I was in the Emergency Room and the word came down they were going to send me to dialysis. My blood sugar kept dropping rapidly and the culprit was recycling Glipizide that wasn’t being removed because my kidney function had fallen too far so they wanted me dialyzed.

I hadn’t expected to have to start dialysis for months yet due to denial but here it was standing starkly before me.

I had arrived at the ER around 2 AM and it had gotten to be 7:30 AM by then so it was getting time to take my morning medications.   Having had a couple of instances of difficulty getting my meds in the past while at the hospital, I pulled my pill box out of my bag intending to take them before going to dialysis. At that point transport arrived so I stashed them under my covers and it was off through the hallways to the Dialysis unit.

Once there I said I needed to go to the bathroom since I was going to be hooked up to a machine for 4 hours.
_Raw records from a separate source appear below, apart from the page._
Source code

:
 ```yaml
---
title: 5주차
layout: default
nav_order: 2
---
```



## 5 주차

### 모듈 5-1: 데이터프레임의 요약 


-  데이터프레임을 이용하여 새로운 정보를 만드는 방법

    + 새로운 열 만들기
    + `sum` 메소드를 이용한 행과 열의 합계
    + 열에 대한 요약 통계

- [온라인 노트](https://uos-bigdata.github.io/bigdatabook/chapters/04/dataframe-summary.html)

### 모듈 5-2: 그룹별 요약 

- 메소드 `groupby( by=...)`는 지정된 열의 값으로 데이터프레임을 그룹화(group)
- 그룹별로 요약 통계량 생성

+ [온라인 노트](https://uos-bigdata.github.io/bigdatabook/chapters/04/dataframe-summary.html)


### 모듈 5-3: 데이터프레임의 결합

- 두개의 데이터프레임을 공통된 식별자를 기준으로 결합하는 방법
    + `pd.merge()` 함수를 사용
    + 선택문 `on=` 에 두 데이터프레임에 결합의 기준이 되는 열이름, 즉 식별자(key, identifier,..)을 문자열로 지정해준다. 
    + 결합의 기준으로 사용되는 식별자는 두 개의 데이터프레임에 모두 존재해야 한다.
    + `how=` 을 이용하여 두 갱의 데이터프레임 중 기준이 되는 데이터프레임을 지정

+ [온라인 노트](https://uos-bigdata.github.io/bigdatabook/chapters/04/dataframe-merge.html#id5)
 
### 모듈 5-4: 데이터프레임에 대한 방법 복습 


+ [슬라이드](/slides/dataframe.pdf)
I slipped the pill box in the waistband of the sweat pants I was wearing intending to take my pills in the cover of the bathroom.

What I forgot is that having had the pariocentisis procedure I was 9 pounds (4 kg) lighter and I hadn’t adjusted the draw strings of my sweat pants.  As I started to walk to the bathroom the pill box slide out of my waist band and hit the floor hard enough to pop open the little flip tops on each daily compartment and pills spewed all over the floor.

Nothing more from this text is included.